Ed Haldeman, Jr.
Chief Executive Officer, Freddie Mac
Excerpt from remarks to Boston College’s Chief Executives’ Club of Boston
October 26, 2011
TAKEAWAY: SIX GUIDING PRINCIPLES
Despite the fact that we don’t directly lobby, we don’t directly advocate, we do have a point of view with regard to some general principles that we think policymakers and the country ought to think about as they are thinking about the future of the housing finance market, and I’d like to enunciate those six principles that we think are important and need to be part of whatever decision we make with regard to the future of the housing finance system. Let me tick off those six principles.
The first principle won’t surprise you, and that is that we believe that private capital, rather than government, should represent a far greater portion of the market than today. We believe that there is a role for government, but not 90 percent. We’ve got to change that market share. We think it’s essential to the market to attract more private capital for there to be a healthy, sustainable housing finance market.
The second principle is that we need liquidity. We need a liquid residential mortgage market. Liquidity leads to a larger market, more availability, as well as lower costs. In order to have a liquid market, it requires great transparency both for investors and for borrowers.

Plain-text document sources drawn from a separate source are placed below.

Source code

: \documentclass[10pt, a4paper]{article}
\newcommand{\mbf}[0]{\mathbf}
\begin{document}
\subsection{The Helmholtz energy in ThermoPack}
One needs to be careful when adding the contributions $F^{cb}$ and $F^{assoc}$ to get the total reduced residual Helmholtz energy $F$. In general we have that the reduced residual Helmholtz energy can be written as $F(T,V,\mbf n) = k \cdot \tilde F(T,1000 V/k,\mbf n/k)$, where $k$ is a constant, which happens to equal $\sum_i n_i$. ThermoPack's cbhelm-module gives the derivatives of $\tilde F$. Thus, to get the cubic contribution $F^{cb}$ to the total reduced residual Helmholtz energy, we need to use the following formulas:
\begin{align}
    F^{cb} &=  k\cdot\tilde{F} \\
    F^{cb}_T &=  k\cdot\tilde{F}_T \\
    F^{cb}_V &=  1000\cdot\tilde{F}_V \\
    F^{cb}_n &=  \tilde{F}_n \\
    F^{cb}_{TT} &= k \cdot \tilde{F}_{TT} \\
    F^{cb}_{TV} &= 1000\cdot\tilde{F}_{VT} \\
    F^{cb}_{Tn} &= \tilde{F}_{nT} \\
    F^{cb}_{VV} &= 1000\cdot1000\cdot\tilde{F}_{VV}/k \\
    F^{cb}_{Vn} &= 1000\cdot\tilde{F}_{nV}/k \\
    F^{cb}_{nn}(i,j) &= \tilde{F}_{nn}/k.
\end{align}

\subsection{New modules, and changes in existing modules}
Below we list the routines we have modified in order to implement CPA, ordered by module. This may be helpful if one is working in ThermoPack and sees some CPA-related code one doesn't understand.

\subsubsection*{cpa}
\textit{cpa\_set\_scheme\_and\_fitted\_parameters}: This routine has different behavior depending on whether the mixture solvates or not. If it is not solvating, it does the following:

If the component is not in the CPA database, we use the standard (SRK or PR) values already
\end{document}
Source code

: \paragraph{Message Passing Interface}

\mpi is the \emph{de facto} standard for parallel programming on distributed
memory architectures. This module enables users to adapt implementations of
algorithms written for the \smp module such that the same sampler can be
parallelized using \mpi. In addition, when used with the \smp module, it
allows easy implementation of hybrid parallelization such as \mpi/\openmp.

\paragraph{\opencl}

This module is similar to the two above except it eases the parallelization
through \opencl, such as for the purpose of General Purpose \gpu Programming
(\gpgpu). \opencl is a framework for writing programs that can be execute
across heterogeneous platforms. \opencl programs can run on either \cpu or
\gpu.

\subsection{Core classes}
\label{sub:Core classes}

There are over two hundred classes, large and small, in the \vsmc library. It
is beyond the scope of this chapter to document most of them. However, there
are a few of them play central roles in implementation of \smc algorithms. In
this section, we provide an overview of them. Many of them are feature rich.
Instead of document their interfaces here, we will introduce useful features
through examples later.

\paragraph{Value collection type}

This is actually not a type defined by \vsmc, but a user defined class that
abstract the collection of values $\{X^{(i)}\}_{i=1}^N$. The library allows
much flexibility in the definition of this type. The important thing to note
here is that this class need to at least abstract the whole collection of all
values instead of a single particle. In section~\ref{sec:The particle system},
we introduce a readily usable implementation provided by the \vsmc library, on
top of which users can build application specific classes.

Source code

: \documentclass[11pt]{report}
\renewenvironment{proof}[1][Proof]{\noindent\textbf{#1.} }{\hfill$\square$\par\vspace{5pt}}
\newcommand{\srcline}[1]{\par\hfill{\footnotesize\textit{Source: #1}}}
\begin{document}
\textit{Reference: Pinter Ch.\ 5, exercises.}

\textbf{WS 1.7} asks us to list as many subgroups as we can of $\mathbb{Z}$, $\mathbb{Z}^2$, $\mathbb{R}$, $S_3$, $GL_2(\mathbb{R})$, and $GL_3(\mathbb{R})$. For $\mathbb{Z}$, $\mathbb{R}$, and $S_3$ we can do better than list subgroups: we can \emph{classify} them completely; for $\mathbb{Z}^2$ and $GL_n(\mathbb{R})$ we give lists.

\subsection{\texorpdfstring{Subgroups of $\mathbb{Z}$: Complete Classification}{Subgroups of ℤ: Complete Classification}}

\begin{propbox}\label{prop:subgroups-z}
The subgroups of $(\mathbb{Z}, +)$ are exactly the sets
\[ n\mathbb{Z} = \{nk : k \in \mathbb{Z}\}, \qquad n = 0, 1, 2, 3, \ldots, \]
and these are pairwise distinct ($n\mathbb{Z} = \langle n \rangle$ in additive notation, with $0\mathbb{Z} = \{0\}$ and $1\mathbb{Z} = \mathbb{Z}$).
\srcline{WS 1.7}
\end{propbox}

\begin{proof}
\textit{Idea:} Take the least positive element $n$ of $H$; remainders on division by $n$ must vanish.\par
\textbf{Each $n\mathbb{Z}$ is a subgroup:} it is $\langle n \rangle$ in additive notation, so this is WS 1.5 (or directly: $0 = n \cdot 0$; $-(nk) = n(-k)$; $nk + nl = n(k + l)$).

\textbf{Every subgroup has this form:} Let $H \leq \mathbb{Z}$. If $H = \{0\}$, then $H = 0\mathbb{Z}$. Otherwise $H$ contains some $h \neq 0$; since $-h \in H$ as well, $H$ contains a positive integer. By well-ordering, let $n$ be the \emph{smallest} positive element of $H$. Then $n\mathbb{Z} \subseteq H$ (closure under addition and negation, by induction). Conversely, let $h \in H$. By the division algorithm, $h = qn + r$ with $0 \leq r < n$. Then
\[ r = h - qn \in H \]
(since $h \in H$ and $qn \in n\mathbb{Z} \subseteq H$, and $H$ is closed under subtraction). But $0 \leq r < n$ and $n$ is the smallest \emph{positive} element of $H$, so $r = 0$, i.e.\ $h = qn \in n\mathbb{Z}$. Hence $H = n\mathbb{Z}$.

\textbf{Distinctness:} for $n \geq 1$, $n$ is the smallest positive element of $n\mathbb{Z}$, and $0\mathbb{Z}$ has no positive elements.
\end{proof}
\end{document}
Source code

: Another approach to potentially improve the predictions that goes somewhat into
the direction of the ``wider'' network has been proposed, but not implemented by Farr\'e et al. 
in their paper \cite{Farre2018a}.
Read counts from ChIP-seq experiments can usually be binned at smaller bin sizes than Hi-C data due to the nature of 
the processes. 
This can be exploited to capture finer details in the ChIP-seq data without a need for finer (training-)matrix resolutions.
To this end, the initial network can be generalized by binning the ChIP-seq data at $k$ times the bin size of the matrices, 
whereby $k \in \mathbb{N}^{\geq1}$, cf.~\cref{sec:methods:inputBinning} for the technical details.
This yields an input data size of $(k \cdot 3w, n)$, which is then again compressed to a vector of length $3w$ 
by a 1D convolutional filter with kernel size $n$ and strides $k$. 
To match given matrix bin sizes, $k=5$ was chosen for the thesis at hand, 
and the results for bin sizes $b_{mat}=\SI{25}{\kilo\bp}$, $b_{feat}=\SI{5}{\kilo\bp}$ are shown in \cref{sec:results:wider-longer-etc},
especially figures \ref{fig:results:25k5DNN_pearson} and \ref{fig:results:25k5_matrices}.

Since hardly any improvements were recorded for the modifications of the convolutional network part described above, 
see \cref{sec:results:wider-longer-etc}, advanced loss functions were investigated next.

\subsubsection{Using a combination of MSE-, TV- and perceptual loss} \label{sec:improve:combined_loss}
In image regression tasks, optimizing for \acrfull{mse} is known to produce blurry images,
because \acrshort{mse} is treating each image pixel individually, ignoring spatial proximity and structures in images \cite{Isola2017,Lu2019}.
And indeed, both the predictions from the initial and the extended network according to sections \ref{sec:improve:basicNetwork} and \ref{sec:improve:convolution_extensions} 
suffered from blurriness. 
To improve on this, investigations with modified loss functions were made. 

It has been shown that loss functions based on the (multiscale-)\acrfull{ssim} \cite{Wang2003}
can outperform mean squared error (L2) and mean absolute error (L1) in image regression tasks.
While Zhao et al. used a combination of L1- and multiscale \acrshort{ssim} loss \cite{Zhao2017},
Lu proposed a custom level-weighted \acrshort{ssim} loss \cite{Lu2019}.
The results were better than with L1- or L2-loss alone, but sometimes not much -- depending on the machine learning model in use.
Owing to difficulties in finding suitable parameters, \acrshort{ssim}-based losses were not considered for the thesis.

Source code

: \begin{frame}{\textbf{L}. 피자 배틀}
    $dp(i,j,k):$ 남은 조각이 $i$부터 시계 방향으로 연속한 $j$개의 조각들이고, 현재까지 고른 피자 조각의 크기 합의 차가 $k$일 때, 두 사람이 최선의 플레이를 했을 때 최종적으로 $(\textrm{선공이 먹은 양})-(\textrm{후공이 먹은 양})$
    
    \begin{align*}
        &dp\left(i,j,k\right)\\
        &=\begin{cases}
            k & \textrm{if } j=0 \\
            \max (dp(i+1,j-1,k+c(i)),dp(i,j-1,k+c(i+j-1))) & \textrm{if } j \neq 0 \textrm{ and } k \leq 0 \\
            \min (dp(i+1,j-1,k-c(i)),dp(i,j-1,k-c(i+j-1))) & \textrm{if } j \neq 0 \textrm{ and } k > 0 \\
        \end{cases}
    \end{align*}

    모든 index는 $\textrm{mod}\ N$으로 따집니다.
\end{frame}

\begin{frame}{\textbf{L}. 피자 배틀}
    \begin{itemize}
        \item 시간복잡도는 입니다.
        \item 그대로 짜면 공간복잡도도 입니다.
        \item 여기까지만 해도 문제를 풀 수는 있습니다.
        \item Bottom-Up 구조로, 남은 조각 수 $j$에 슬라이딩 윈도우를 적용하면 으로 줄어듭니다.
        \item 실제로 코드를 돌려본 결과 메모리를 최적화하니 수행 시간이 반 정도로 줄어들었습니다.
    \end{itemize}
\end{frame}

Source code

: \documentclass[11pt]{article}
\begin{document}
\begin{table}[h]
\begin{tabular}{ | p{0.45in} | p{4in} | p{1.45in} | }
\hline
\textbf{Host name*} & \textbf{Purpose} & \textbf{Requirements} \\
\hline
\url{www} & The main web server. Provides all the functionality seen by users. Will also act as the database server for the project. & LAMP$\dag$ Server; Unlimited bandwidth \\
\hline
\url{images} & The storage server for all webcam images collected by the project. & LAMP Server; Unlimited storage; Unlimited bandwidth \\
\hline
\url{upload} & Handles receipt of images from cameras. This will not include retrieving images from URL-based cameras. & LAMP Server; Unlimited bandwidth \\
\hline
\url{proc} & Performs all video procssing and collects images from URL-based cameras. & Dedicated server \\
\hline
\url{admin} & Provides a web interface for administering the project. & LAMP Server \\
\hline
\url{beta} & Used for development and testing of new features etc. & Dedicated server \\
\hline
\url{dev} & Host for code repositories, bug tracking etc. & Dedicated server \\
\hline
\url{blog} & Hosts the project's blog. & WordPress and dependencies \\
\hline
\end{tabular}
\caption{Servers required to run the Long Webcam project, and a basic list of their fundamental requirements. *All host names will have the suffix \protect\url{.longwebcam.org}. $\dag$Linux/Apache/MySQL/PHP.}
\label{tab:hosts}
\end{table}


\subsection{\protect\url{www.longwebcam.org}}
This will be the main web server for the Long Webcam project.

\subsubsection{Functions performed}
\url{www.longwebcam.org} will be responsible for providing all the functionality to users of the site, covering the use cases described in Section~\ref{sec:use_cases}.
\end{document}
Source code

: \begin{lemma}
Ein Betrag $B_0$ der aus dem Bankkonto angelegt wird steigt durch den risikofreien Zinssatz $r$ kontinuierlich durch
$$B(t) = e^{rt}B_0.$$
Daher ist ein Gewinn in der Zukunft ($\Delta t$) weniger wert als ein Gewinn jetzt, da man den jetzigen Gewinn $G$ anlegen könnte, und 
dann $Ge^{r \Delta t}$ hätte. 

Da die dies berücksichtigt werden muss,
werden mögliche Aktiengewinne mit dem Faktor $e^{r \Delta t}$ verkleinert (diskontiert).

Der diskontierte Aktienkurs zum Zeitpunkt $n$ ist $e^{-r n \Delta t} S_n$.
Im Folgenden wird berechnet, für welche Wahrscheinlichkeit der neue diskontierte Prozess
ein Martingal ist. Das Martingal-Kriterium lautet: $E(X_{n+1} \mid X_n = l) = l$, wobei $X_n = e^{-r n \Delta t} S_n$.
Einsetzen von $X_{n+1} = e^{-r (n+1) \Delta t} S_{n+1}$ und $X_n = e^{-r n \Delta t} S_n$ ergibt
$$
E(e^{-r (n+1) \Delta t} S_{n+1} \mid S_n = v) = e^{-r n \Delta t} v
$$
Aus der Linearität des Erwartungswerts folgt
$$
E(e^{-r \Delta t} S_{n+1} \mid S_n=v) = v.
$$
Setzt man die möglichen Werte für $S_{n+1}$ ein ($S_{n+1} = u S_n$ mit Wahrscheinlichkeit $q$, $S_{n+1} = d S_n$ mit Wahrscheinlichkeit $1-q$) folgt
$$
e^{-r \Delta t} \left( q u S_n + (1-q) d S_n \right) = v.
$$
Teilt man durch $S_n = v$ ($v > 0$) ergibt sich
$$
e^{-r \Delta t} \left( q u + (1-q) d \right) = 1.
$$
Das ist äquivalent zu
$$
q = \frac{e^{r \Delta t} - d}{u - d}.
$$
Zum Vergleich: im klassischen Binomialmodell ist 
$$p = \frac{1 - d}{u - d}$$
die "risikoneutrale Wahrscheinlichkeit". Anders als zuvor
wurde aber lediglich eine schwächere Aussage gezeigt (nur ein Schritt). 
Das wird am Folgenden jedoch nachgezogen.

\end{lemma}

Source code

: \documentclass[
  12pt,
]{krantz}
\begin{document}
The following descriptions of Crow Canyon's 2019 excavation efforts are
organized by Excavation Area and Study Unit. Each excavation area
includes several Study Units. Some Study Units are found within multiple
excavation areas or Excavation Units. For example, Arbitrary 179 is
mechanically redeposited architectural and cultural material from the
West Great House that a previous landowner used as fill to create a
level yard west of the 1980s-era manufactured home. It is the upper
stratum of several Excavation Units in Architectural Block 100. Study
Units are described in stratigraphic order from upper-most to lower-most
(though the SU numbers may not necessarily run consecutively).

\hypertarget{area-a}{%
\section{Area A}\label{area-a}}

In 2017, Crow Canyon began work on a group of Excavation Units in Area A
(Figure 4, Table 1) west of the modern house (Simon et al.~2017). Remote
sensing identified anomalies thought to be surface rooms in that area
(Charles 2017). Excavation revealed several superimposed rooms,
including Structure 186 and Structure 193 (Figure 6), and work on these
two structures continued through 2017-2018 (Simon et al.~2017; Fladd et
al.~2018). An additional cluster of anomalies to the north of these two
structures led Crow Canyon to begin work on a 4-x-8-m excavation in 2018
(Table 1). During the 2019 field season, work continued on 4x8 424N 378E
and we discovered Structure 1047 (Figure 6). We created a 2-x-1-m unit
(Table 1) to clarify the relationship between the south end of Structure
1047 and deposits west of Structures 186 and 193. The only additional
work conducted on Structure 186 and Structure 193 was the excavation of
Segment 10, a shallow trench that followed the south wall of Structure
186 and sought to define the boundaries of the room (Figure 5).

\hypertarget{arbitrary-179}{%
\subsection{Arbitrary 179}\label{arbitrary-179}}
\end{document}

One source of the liquidity in today’s market is the TBA market, the to-be-announced market. This is a remarkable innovation that makes our mortgage markets work and be liquid, and allows a lender to lock in a mortgage for 60 or even 90 days ahead. And we would hope that would be part of any future housing finance system.
The third principle is that we need a stable residential mortgage market. For this, we need major countercyclical influences in the market. These influences, these countercyclical influences, have been a vital part of how we as a country have dealt with the housing crisis during this recent period. They are key for a stable mortgage market that doesn’t dry up at the time it’s needed most.
The fourth principle is that we need widespread availability of sound mortgage products, including—maybe not exclusively, but including—long-term fixed rate mortgages. Widespread availability of a wide range of products, but particularly, long-term fixed rate mortgages. Families and lenders need continuous access to such products across a full range of geographic areas and communities. We also have to have this widespread availability for the multifamily market.
The fifth principle is that lenders of all types and sizes should have equal access to the secondary market. We don’t want market power concentrated in a few institutions. Abundance and diversity of choices benefit consumers. It’s important for the market to allow for innovation and new entrants.
And the sixth and final principle is that once the policymakers make their decision, the transition to the new structure must be gradual and carefully monitored. We must be careful not to do harm to borrowers or investors as we transition to that new structure.
So those are the six principles. Private capital needs to come back. It needs to be liquid. It needs to be stable. There needs to be widespread availability. There needs to be equal access. And there needs to be a gradual transition when we come up with the answer.